Carry on camping, or not?

Camping

FOR many people the thought of camping creates a very personal Marmite moment. They either love it or they loathe it; although the latter occasionally try it under duress but they have to bring as many home comforts as possible; and that means they need a family tent to house it all in.

This can only spell trouble for anyone having to share a campsite with them because they will also bring chairs, tables, a barbecue and booze. And then the partying begins.

Nothing wrong with that; it’s when the party goes on and on with complete disregard to their neighbours, and I don’t necessarily mean their fellow campers.

My latest camping trip was to Dent, in the Yorkshire Dales, the birthplace of the father of modern geology Adam Sedgwick and the current home of folk musician and broadcaster Mike Harding.

I was staying there the night before the Three Peaks Fell Race and intended to walk up Whernside the next morning to watch the runners pass-by, but it wasn’t to be as I ended up driving home at half-one in the morning.

Earlier that evening I’d pitched my tent at High Laning Camping & Caravan Park and then went to the George & Dragon, the Dent Brewery tap, for a couple of pints. I was back in my tent at 11:30pm and 15 minutes later my neighbours returned (presumably also from the pub) to drink more beer, shout, scream and swear. Even with ear plugs in I could hear them.

I went and told them to shut up; they calmed down for a few minutes and then piped up again oblivious to the campsite’s 11pm curfew or the fact that a few yards across the road from them were houses, with people in them trying to sleep.

This was not an isolated incident and has happened more than once at, possibly, my favourite campsite, Beinglas Farm, in Inverarnon, on the A82 a couple of miles before Loch Lomond.

Be warned, this place can be a nightmare at weekends. It’s only 50 miles from the centre of Glasgow and as well as land for tents there are log cabins and igloos which attract stag, hen, birthday, anniversary and wedding parties.

The curfew is 10am, but it doesn’t seem to make any difference; drunken people walking into your tent at one in the morning doesn’t make for a good night’s sleep.
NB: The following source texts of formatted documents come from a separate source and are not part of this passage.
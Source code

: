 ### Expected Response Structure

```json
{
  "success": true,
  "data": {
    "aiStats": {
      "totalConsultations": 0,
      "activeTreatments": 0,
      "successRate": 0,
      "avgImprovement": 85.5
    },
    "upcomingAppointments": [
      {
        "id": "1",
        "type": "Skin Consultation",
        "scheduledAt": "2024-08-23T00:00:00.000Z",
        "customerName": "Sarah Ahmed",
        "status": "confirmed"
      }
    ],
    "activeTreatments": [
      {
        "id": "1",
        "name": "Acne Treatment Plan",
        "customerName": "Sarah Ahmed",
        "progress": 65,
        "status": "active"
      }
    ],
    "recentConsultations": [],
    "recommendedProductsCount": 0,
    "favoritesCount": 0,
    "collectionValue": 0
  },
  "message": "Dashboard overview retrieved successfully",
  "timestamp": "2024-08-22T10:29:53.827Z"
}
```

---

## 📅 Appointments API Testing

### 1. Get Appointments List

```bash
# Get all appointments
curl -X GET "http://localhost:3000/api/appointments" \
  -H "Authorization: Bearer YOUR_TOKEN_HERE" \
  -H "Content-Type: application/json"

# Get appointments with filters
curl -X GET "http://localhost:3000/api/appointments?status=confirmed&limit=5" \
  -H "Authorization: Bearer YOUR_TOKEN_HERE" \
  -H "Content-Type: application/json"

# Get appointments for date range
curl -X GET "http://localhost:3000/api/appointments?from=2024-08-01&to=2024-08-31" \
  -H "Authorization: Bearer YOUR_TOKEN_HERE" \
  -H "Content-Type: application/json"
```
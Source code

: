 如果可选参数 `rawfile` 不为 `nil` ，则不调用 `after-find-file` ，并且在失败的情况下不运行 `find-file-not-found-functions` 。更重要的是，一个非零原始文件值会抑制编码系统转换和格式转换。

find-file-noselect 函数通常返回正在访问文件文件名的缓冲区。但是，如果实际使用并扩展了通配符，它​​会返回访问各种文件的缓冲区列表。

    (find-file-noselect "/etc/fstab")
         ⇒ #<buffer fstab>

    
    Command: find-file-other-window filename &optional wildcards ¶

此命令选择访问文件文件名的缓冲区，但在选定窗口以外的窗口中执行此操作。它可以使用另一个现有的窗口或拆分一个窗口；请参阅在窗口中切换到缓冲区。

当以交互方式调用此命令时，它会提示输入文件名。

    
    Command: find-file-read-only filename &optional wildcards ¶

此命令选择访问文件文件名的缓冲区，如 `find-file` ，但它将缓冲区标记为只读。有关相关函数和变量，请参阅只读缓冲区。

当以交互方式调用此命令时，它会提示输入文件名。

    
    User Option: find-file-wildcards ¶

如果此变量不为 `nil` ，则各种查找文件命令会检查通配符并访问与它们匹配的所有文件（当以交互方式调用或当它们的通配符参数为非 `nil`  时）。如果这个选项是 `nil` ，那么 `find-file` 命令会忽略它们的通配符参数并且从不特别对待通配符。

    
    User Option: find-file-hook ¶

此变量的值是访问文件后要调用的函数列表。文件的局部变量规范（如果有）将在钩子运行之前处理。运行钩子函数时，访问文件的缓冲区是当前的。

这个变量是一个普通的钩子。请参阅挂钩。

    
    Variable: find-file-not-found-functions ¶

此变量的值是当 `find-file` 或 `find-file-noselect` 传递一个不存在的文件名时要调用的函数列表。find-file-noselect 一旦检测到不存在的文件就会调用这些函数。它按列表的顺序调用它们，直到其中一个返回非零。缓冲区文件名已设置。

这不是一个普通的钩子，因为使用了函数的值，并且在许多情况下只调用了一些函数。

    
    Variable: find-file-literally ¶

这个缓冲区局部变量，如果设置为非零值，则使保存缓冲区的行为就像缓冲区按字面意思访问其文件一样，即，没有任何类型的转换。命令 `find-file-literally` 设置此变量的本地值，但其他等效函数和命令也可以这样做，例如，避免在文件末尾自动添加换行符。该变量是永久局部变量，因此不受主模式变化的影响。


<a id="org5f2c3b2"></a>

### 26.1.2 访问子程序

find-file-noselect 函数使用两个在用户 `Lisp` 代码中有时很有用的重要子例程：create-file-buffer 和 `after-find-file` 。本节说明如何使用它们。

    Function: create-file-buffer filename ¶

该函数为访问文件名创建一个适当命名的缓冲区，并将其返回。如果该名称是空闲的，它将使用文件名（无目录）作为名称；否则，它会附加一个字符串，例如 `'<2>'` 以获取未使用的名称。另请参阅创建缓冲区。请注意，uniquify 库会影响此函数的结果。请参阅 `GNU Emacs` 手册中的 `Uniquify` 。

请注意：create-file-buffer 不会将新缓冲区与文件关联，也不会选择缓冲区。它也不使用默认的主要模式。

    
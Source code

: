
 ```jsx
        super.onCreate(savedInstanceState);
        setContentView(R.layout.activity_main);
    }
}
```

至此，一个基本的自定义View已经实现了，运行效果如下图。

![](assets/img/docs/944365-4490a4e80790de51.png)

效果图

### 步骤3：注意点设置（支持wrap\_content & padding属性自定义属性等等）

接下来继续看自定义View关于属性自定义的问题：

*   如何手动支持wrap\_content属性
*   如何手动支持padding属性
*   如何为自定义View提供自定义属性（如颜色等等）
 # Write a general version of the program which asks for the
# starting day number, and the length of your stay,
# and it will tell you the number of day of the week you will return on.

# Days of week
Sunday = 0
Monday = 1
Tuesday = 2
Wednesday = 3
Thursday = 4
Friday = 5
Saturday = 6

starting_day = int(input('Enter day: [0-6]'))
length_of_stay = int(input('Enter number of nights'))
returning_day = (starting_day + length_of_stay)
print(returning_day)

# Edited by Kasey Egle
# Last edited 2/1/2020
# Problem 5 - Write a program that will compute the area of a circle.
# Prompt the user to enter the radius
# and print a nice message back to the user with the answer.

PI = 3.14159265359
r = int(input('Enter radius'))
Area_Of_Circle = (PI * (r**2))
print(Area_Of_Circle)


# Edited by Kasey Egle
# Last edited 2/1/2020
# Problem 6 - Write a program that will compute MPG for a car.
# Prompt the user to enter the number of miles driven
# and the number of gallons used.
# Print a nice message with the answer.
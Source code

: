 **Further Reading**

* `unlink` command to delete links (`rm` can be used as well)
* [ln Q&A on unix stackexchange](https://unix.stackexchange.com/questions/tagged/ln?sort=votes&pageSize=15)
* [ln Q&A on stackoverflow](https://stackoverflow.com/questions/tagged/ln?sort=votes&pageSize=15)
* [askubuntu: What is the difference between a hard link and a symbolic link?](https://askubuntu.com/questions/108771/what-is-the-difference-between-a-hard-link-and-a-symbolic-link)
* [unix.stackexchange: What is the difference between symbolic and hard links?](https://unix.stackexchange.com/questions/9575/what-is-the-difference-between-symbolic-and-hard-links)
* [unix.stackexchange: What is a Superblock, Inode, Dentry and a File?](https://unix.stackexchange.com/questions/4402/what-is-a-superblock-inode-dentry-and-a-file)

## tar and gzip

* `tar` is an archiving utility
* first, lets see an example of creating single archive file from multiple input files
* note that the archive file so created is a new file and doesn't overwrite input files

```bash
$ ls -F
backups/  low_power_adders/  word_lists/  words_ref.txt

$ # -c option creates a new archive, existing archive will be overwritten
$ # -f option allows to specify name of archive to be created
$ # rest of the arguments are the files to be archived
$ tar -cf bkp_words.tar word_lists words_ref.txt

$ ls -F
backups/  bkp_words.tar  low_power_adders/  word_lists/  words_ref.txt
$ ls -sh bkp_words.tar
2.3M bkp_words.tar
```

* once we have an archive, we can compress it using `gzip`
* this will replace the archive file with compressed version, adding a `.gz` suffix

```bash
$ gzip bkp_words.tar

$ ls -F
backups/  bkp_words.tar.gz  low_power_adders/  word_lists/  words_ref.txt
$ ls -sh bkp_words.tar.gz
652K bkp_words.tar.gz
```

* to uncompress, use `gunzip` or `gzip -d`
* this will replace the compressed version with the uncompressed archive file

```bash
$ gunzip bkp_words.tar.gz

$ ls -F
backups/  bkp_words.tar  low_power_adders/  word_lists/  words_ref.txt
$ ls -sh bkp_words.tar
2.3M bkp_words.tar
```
I mentioned my non-night in Dent to friends and it looks like everyone has a similar tale to tell; families in St Ives, in Cornwall, down the local social club at 4pm with their children and back at closing time for all hell let loose; yoofs doughnutting their Vauxhall Corsa in Appletreewick.

It’s not all bad though, for every grim night on a campsite I’ve enjoyed numerous great ones; Faichemard Farm Campsite at Invergarry, and the Great Langdale National Trust site being among them.

Two years ago when I arrived in Milngavie to begin the West Highland Way (WHW) I was told that wild camping on the shores of Loch Lomond had been banned. This proved to be something of a problem as I had planned to camp at Rowardennan.

The WHW office in Milngavie informed me that if I walked half a mile from the shore I was free to pitch my tent. From memory this would mean walking uphill through pine trees.

And it would have meant collecting my 70-litre rucksack from Rowardennan Youth Hostel, where the bag carrying service was to have dropped it, and then lugging it and my day bag into uncharted territory.

As it turned out the final few miles of that day’s leg were in heavy rain so when I got to the Youth Hostel to collect my bag I asked if they had any beds left. I was lucky, only two remaining.

£8 (or thereabouts) for a campsite; £20 a youth hostel; it was well worth the extra money. I stayed in a couple more hostels, private ones, on that trip and really enjoyed them, and after my latest camping shenanigans I think I’ll be staying in few more from now on.

As for the camping ban at Loch Lomond that was introduced as a reaction to “irresponsible camping” and anti-social behaviour; which translates as groups of people partying on the shoreline and leaving mountains of rubbish. I’ve witnessed it myself including, once, a burnt-out car.

So thanks for that, thanks for littering our beauty spots; you know who you are. Unfortunately it means that those of us who cherish such places are the ones that get punished.